Thank you Jim, on both counts, the information fills that void I was feeling over this little engine. 

It must be of the original design it has a steam port perpendicular midway as you say but not shown in the picture I posted., the part is loose from the engine and resides in a box, not shown in the picture.

I'm sure that I'm going to enjoy belonging to the HMEM, I have a small lathe but think I'll be asking for more advice than I'm capable of giving. I'll be sure to browse the tooling and " how did you do that" before asking questions that may have been previously answered.


----------



## Maryak (Jan 10, 2010)

gustavus,

Welcome to our forum. 
	

	
	
		
		

		
		
	


	




Best Regards
Bob


----------



## gustavus (Jan 10, 2010)

Maryak  said:
			
		

> gustavus,
> 
> Welcome to our forum.
> 
> ...



Thanks Bob, I have been following your progress on Hit Me Miss Me, I especially enjoyed turning the crankshaft.

Gill


----------



## Tin Falcon (Jan 10, 2010)

the plans and writeup are here
Little Husky
PS Jan 1944 pg 148
Tin


----------



## gustavus (Jan 10, 2010)

Tin Falcon  said:
			
		

> the plans and writeup are here
> Little Husky
> PS Jan 1944 pg 148
> Tin



I never expected this type of response, this morning's email contained a message from Bob with the plans for the Little Husky in a PDF file and now your link.

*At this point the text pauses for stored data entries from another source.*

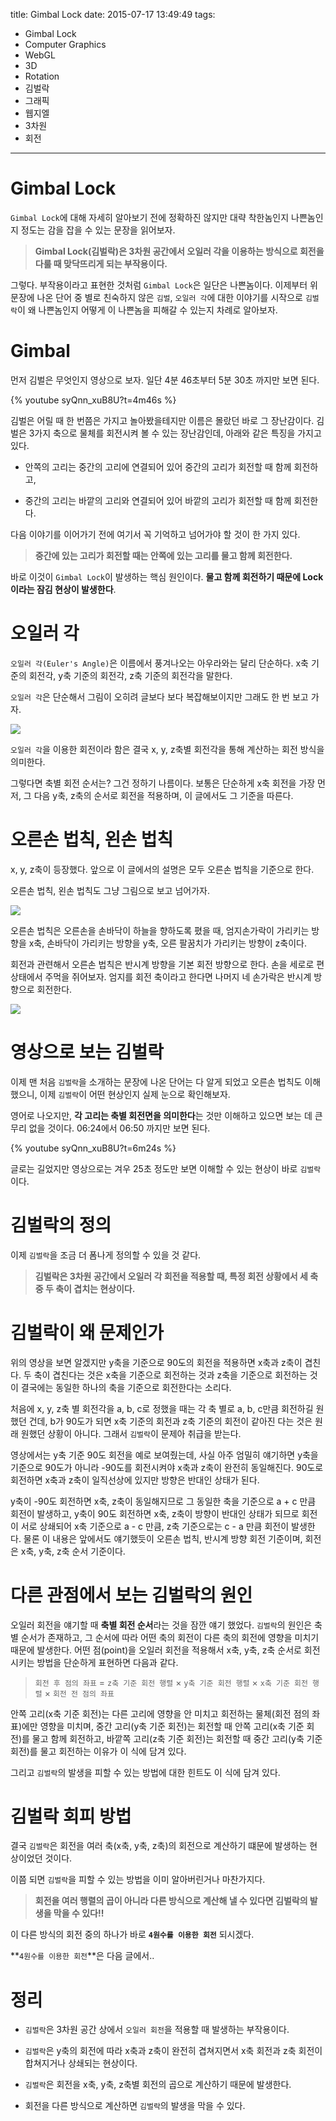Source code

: title: Gimbal Lock
date: 2015-07-17 13:49:49
tags:
  - Gimbal Lock
  - Computer Graphics
  - WebGL
  - 3D
  - Rotation
  - 김벌락
  - 그래픽
  - 웹지엘
  - 3차원
  - 회전
---
# Gimbal Lock

`Gimbal Lock`에 대해 자세히 알아보기 전에 정확하진 않지만 대략 착한놈인지 나쁜놈인지 정도는 감을 잡을 수 있는 문장을 읽어보자.

> **Gimbal Lock(김벌락)은 3차원 공간에서 오일러 각을 이용하는 방식으로 회전을 다룰 때 맞닥뜨리게 되는 부작용이다.**

그렇다. 부작용이라고 표현한 것처럼 `Gimbal Lock`은 일단은 나쁜놈이다. 이제부터 위 문장에 나온 단어 중 별로 친숙하지 않은 `김벌`, `오일러 각`에 대한 이야기를 시작으로 `김벌락`이 왜 나쁜놈인지 어떻게 이 나쁜놈을 피해갈 수 있는지 차례로 알아보자.

# Gimbal

먼저 김벌은 무엇인지 영상으로 보자.
일단 4분 46초부터 5분 30초 까지만 보면 된다.

{% youtube syQnn_xuB8U?t=4m46s %}

김벌은 어릴 때 한 번쯤은 가지고 놀아봤을테지만 이름은 몰랐던 바로 그 장난감이다. 김벌은 3가지 축으로 물체를 회전시켜 볼 수 있는 장난감인데, 아래와 같은 특징을 가지고 있다.

- 안쪽의 고리는 중간의 고리에 연결되어 있어 중간의 고리가 회전할 때 함께 회전하고,

- 중간의 고리는 바깥의 고리와 연결되어 있어 바깥의 고리가 회전할 때 함께 회전한다.

다음 이야기를 이어가기 전에 여기서 꼭 기억하고 넘어가야 할 것이 한 가지 있다.

> **중간에 있는 고리가 회전할 때는 안쪽에 있는 고리를 물고 함께 회전한다.**

바로 이것이 `Gimbal Lock`이 발생하는 핵심 원인이다. **물고 함께 회전하기 때문에 Lock이라는 잠김 현상이 발생한다**.


# 오일러 각

`오일러 각(Euler's Angle)`은 이름에서 풍겨나오는 아우라와는 달리 단순하다. x축 기준의 회전각, y축 기준의 회전각, z축 기준의 회전각을 말한다.

`오일러 각`은 단순해서 그림이 오히려 글보다 보다 복잡해보이지만 그래도 한 번 보고 가자.

![](http://download.autodesk.com/global/docs/maya2014/en_us/images/comp_EulerAxes.png)

`오일러 각`을 이용한 회전이라 함은 결국 x, y, z축별 회전각을 통해 계산하는 회전 방식을 의미한다.

그렇다면 축별 회전 순서는? 그건 정하기 나름이다. 보통은 단순하게 x축 회전을 가장 먼저, 그 다음 y축, z축의 순서로 회전을 적용하며, 이 글에서도 그 기준을 따른다.


# 오른손 법칙, 왼손 법칙

x, y, z축이 등장했다. 앞으로 이 글에서의 설명은 모두 오른손 법칙을 기준으로 한다.

오른손 법칙, 왼손 법칙도 그냥 그림으로 보고 넘어가자.

![](http://viz.aset.psu.edu/gho/sem_notes/3d_fundamentals/gifs/left_right_hand.gif)

오른손 법칙은 오른손을 손바닥이 하늘을 향하도록 폈을 때, 엄지손가락이 가리키는 방향을 x축, 손바닥이 가리키는 방향을 y축, 오른 팔꿈치가 가리키는 방향이 z축이다.

회전과 관련해서 오른손 법칙은 반시계 방향을 기본 회전 방향으로 한다. 손을 세로로 편 상태에서 주먹을 쥐어보자. 엄지를 회전 축이라고 한다면 나머지 네 손가락은 반시계 방향으로 회전한다.

![](http://adaptivemap.ma.psu.edu/websites/moments/moments/images/rhr.png)


# 영상으로 보는 김벌락

이제 맨 처음 `김벌락`을 소개하는 문장에 나온 단어는 다 알게 되었고 오른손 법칙도 이해했으니, 이제 `김벌락`이 어떤 현상인지 실제 눈으로 확인해보자.

영어로 나오지만, **각 고리는 축별 회전면을 의미한다**는 것만 이해하고 있으면 보는 데 큰 무리 없을 것이다. 06:24에서 06:50 까지만 보면 된다.

{% youtube syQnn_xuB8U?t=6m24s %}

글로는 길었지만 영상으로는 겨우 25초 정도만 보면 이해할 수 있는 현상이 바로 `김벌락`이다.


# 김벌락의 정의

이제 `김벌락`을 조금 더 폼나게 정의할 수 있을 것 같다.

> **김벌락은 3차원 공간에서 오일러 각 회전을 적용할 때, 특정 회전 상황에서 세 축 중 두 축이 겹치는 현상이다.**


# 김벌락이 왜 문제인가

위의 영상을 보면 알겠지만 y축을 기준으로 90도의 회전을 적용하면 x축과 z축이 겹친다. 두 축이 겹친다는 것은 x축을 기준으로 회전하는 것과 z축을 기준으로 회전하는 것이 결국에는 동일한 하나의 축을 기준으로 회전한다는 소리다.

처음에 x, y, z축 별 회전각을 a, b, c로 정했을 때는 각 축 별로 a, b, c만큼 회전하길 원했던 건데, b가 90도가 되면 x축 기준의 회전과 z축 기준의 회전이 같아진 다는 것은 원래 원했던 상황이 아니다. 그래서 `김벌락`이 문제아 취급을 받는다.

영상에서는 y축 기준 90도 회전을 예로 보여줬는데, 사실 아주 엄밀히 얘기하면 y축을 기준으로 90도가 아니라 -90도를 회전시켜야 x축과 z축이 완전히 동일해진다. 90도로 회전하면 x축과 z축이 일직선상에 있지만 방향은 반대인 상태가 된다.

y축이 -90도 회전하면 x축, z축이 동일해지므로 그 동일한 축을 기준으로 a + c 만큼 회전이 발생하고, y축이 90도 회전하면 x축, z축이 방향이 반대인 상태가 되므로 회전이 서로 상쇄되어 x축 기준으로 a - c 만큼, z축 기준으로는 c - a 만큼 회전이 발생한다. 물론 이 내용은 앞에서도 얘기했듯이 오른손 법칙, 반시계 방향 회전 기준이며, 회전은 x축, y축, z축 순서 기준이다.


# 다른 관점에서 보는 김벌락의 원인

오일러 회전을 얘기할 때 **축별 회전 순서**라는 것을 잠깐 얘기 했었다. `김벌락`의 원인은 축별 순서가 존재하고, 그 순서에 따라 어떤 축의 회전이 다른 축의 회전에 영향을 미치기 때문에 발생한다. 어떤 점(point)을 오일러 회전을 적용해서 x축, y축, z축 순서로 회전 시키는 방법을 단순하게 표현하면 다음과 같다.


> `회전 후 점의 좌표` =
>     `z축 기준 회전 행렬` &#215; `y축 기준 회전 행렬` &#215; `x축 기준 회전 행렬` &#215; `회전 전 점의 좌표`

안쪽 고리(x축 기준 회전)는 다른 고리에 영향을 안 미치고 회전하는 물체(회전 점의 좌표)에만 영향을 미치며, 중간 고리(y축 기준 회전)는 회전할 때 안쪽 고리(x축 기준 회전)를 물고 함께 회전하고, 바깥쪽 고리(z축 기준 회전)는 회전할 때 중간 고리(y축 기준 회전)를 물고 회전하는 이유가 이 식에 담겨 있다.

그리고 `김벌락`의 발생을 피할 수 있는 방법에 대한 힌트도 이 식에 담겨 있다.


# 김벌락 회피 방법

결국 `김벌락`은 회전을 여러 축(x축, y축, z축)의 회전으로 계산하기 떄문에 발생하는 현상이었던 것이다.

이쯤 되면 `김벌락`을 피할 수 있는 방법을 이미 알아버린거나 마찬가지다.

> **회전을 여러 행렬의 곱이 아니라 다른 방식으로 계산해 낼 수 있다면 김벌락의 발생을 막을 수 있다!!**

이 다른 방식의 회전 중의 하나가 바로 **`4원수를 이용한 회전`** 되시겠다.

**`4원수를 이용한 회전`**은 다음 글에서..


# 정리

- `김벌락`은 3차원 공간 상에서 `오일러 회전`을 적용할 때 발생하는 부작용이다.

- `김벌락`은 y축의 회전에 따라 x축과 z축이 완전히 겹쳐지면서 x축 회전과 z축 회전이 합쳐지거나 상쇄되는 현상이다.

- `김벌락`은 회전을 x축, y축, z축별 회전의 곱으로 계산하기 때문에 발생한다.

- 회전을 다른 방식으로 계산하면 `김벌락`의 발생을 막을 수 있다.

Seems that I'm destined to have the Little Husky as my first project engine. 

Thanks a million guys for giving me some direction with a start up project.

I would like to make the engine all brass with the exception of the piston and connecting rod, main-shaft and cam lobe.

Should I use the yellow or red brass.

Best Regards
Gill


----------



## deverett (Jan 11, 2010)

The drawings are also available here: http://npmccabe.tripod.com/husky.htm both in original form and up-to-date style.

Dave
The Emerald Isle


----------



## bearcar1 (Jan 11, 2010)

Glad to hear that you got the drawings OK, although uninvited ;D By all means make an attempt to build one of these. they are quite the noisemaker. 

BC1
Jim


----------